+ mm-swapc-flush-lru-pvecs-on-compound-page-arrival.patch added to -mm tree

[Date Prev][Date Next][Thread Prev][Thread Next][Date Index][Thread Index]

 



The patch titled
     Subject: mm/swap.c: flush lru pvecs on compound page arrival
has been added to the -mm tree.  Its filename is
     mm-swapc-flush-lru-pvecs-on-compound-page-arrival.patch

This patch should soon appear at
    http://ozlabs.org/~akpm/mmots/broken-out/mm-swapc-flush-lru-pvecs-on-compound-page-arrival.patch
and later at
    http://ozlabs.org/~akpm/mmotm/broken-out/mm-swapc-flush-lru-pvecs-on-compound-page-arrival.patch

Before you just go and hit "reply", please:
   a) Consider who else should be cc'ed
   b) Prefer to cc a suitable mailing list as well
   c) Ideally: find the original patch on the mailing list and do a
      reply-to-all to that, adding suitable additional cc's

*** Remember to use Documentation/SubmitChecklist when testing your code ***

The -mm tree is included into linux-next and is updated
there every 3-4 working days

------------------------------------------------------
From: Lukasz Odzioba <lukasz.odzioba@xxxxxxxxx>
Subject: mm/swap.c: flush lru pvecs on compound page arrival

Currently we can have compound pages held on per cpu pagevecs, which leads
to a lot of memory unavailable for reclaim when needed.  In the systems
with hundreads of processors it can be GBs of memory.

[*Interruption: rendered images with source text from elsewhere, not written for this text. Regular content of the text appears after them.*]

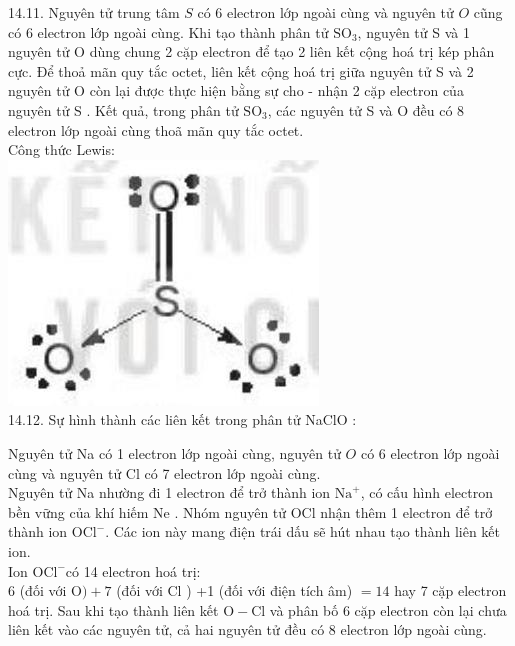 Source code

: \documentclass[10pt]{article}
\begin{document}
14.11. Nguyên tử trung tâm $S$ có 6 electron lớp ngoài cùng và nguyên tử $O$ cũng có 6 electron lớp ngoài cùng. Khi tạo thành phân tử $\mathrm{SO}_{3}$, nguyên tử S và 1 nguyên tử O dùng chung 2 cặp electron để tạo 2 liên kết cộng hoá trị kép phân cực. Để thoả mãn quy tắc octet, liên kết cộng hoá trị giữa nguyên tử S và 2 nguyên tử O còn lại được thực hiện bằng sự cho - nhận 2 cặp electron của nguyên tử S . Kết quả, trong phân tử $\mathrm{SO}_{3}$, các nguyên tử S và O đều có 8 electron lớp ngoài cùng thoã mãn quy tắc octet.\\
Công thức Lewis:\\
\includegraphics[max width=\textwidth, center]{2025_10_23_ee735750217b2aca435cg-29}\\
14.12. Sự hình thành các liên kết trong phân tử NaClO :

Nguyên tử Na có 1 electron lớp ngoài cùng, nguyên tử $O$ có 6 electron lớp ngoài cùng và nguyên tử Cl có 7 electron lớp ngoài cùng.\\
Nguyên tử Na nhường đi 1 electron để trở thành ion $\mathrm{Na}^{+}$, có cấu hình electron bền vững của khí hiếm Ne . Nhóm nguyên tử OCl nhận thêm 1 electron để trở thành ion $\mathrm{OCl}^{-}$. Các ion này mang điện trái dấu sẽ hút nhau tạo thành liên kết ion.\\
Ion $\mathrm{OCl}^{-}$có 14 electron hoá trị:\\
6 (đối với O$)+7$ (đối với Cl ) +1 (đối với điện tích âm) $=14$ hay 7 cặp electron hoá trị. Sau khi tạo thành liên kết $\mathrm{O}-\mathrm{Cl}$ và phân bố 6 cặp electron còn lại chưa liên kết vào các nguyên tử, cả hai nguyên tử đều có 8 electron lớp ngoài cùng.
\end{document}
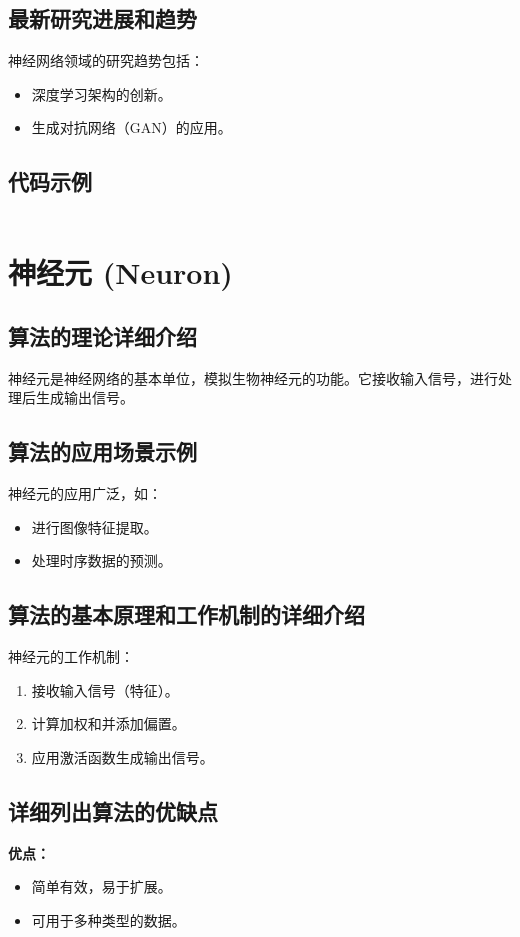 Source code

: \subsection*{最新研究进展和趋势}
神经网络领域的研究趋势包括：
\begin{itemize}
    \item 深度学习架构的创新。
    \item 生成对抗网络（GAN）的应用。
\end{itemize}
\subsection*{代码示例}
\begin{lstlisting}

\end{lstlisting}


\section{神经元 (Neuron)}
\subsection*{算法的理论详细介绍}
神经元是神经网络的基本单位，模拟生物神经元的功能。它接收输入信号，进行处理后生成输出信号。

\subsection*{算法的应用场景示例}
神经元的应用广泛，如：
\begin{itemize}
    \item 进行图像特征提取。
    \item 处理时序数据的预测。
\end{itemize}

\subsection*{算法的基本原理和工作机制的详细介绍}
神经元的工作机制：
\begin{enumerate}
    \item 接收输入信号（特征）。
    \item 计算加权和并添加偏置。
    \item 应用激活函数生成输出信号。
\end{enumerate}

\subsection*{详细列出算法的优缺点}
\textbf{优点：}
\begin{itemize}
    \item 简单有效，易于扩展。
    \item 可用于多种类型的数据。
\end{itemize}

On of the way of reproducing the problem is to not call munmap explicitly
on all mapped regions (i.e.  after receiving SIGTERM).  After that some
pages (with THP enabled also huge pages) may end up on lru_add_pvec,
example below.

void main() {
#pragma omp parallel
{
	size_t size = 55 * 1000 * 1000; // smaller than  MEM/CPUS
	void *p = mmap(NULL, size, PROT_READ | PROT_WRITE,
		MAP_PRIVATE | MAP_ANONYMOUS , -1, 0);
	if (p != MAP_FAILED)
		memset(p, 0, size);
	//munmap(p, size); // uncomment to make the problem go away
}
}

When we run it with THP enabled it will leave significant amount of memory
on lru_add_pvec.  This memory will be not reclaimed if we hit OOM, so when
we run above program in a loop:

	for i in `seq 100`; do ./a.out; done

many processes (95% in my case) will be killed by OOM.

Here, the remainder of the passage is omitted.